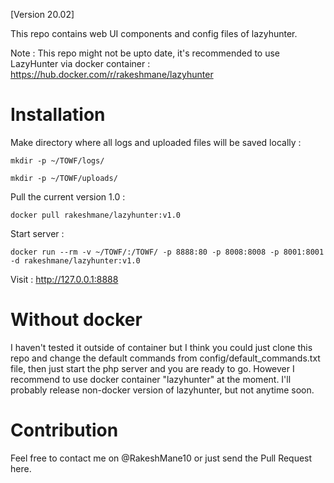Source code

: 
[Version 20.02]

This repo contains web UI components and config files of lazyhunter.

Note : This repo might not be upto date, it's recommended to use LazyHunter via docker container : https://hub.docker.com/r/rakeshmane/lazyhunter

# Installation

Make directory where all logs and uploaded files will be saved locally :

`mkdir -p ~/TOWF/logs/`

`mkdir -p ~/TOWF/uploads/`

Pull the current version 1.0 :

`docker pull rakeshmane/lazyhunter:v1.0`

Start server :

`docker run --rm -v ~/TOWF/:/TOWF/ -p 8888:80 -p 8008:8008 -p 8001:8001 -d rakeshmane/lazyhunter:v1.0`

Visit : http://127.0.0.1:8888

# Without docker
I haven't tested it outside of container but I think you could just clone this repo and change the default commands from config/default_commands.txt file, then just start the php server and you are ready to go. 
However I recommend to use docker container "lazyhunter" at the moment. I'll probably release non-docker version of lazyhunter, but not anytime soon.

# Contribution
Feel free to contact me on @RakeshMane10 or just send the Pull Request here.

···

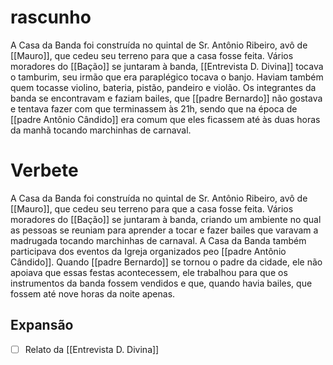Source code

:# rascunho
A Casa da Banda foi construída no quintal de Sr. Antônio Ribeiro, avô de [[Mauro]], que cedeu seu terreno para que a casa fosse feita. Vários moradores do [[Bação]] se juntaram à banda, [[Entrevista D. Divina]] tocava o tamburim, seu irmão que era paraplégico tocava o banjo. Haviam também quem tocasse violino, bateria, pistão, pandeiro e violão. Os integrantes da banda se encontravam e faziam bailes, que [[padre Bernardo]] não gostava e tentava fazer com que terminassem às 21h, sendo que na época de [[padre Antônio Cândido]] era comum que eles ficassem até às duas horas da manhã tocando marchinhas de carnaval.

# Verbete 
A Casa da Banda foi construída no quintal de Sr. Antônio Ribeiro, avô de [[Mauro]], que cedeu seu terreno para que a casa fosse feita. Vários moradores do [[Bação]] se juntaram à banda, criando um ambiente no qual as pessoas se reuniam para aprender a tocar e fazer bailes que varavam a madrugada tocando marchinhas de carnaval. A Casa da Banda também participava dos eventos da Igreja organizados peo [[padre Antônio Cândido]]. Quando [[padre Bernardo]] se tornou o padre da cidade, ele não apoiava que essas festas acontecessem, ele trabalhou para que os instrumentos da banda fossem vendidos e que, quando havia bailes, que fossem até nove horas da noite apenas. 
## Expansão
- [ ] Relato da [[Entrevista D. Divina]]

···

### WHAT TO PRODUCE:
One stretch of the lines above is wanted, from the line that contains "Note : This" through the line that contains "Make directory where". Output it exactly.

### REPLY:
Note : This repo might not be upto date, it's recommended to use LazyHunter via docker container : https://hub.docker.com/r/rakeshmane/lazyhunter

# Installation

Make directory where all logs and uploaded files will be saved locally :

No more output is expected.